**INPUT RECORDS**

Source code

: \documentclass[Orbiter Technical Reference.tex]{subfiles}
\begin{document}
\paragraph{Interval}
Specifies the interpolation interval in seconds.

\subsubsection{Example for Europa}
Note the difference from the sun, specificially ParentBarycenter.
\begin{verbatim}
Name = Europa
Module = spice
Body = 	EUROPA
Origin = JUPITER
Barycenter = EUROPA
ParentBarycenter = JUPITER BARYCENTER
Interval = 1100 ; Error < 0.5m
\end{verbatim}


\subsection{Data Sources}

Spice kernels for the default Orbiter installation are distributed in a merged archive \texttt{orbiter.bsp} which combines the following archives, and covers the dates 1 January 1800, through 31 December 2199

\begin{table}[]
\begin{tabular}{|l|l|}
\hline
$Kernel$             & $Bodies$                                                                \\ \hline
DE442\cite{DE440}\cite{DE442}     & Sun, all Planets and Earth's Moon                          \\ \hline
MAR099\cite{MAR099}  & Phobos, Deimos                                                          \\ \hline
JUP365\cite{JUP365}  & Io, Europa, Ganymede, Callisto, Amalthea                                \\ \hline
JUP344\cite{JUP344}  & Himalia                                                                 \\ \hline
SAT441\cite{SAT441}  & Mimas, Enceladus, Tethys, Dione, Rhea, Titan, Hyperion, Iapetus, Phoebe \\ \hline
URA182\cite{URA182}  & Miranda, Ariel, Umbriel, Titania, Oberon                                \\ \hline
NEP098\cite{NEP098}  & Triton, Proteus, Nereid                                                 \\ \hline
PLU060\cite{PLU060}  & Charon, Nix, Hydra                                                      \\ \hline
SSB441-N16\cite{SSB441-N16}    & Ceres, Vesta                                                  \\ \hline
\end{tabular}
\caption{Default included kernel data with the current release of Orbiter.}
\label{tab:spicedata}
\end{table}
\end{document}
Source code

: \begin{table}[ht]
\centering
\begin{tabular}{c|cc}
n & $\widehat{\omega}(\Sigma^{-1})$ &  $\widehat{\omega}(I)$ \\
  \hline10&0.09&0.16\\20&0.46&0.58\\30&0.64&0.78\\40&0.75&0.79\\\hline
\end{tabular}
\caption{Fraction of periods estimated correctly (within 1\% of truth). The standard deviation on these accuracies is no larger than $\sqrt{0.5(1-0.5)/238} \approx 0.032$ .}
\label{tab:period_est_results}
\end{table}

**EXERCISE**
All of the data above should be reproduced word for word.

**FINISHED TASK**
Source code

: \documentclass[Orbiter Technical Reference.tex]{subfiles}
\begin{document}
\paragraph{Interval}
Specifies the interpolation interval in seconds.

\subsubsection{Example for Europa}
Note the difference from the sun, specificially ParentBarycenter.
\begin{verbatim}
Name = Europa
Module = spice
Body = 	EUROPA
Origin = JUPITER
Barycenter = EUROPA
ParentBarycenter = JUPITER BARYCENTER
Interval = 1100 ; Error < 0.5m
\end{verbatim}


\subsection{Data Sources}

Spice kernels for the default Orbiter installation are distributed in a merged archive \texttt{orbiter.bsp} which combines the following archives, and covers the dates 1 January 1800, through 31 December 2199

\begin{table}[]
\begin{tabular}{|l|l|}
\hline
$Kernel$             & $Bodies$                                                                \\ \hline
DE442\cite{DE440}\cite{DE442}     & Sun, all Planets and Earth's Moon                          \\ \hline
MAR099\cite{MAR099}  & Phobos, Deimos                                                          \\ \hline
JUP365\cite{JUP365}  & Io, Europa, Ganymede, Callisto, Amalthea                                \\ \hline
JUP344\cite{JUP344}  & Himalia                                                                 \\ \hline
SAT441\cite{SAT441}  & Mimas, Enceladus, Tethys, Dione, Rhea, Titan, Hyperion, Iapetus, Phoebe \\ \hline
URA182\cite{URA182}  & Miranda, Ariel, Umbriel, Titania, Oberon                                \\ \hline
NEP098\cite{NEP098}  & Triton, Proteus, Nereid                                                 \\ \hline
PLU060\cite{PLU060}  & Charon, Nix, Hydra                                                      \\ \hline
SSB441-N16\cite{SSB441-N16}    & Ceres, Vesta                                                  \\ \hline
\end{tabular}
\caption{Default included kernel data with the current release of Orbiter.}
\label{tab:spicedata}
\end{table}
\end{document}
Source code

: \begin{table}[ht]
\centering
\begin{tabular}{c|cc}
n & $\widehat{\omega}(\Sigma^{-1})$ &  $\widehat{\omega}(I)$ \\
  \hline10&0.09&0.16\\20&0.46&0.58\\30&0.64&0.78\\40&0.75&0.79\\\hline
\end{tabular}
\caption{Fraction of periods estimated correctly (within 1\% of truth). The standard deviation on these accuracies is no larger than $\sqrt{0.5(1-0.5)/238} \approx 0.032$ .}
\label{tab:period_est_results}
\end{table}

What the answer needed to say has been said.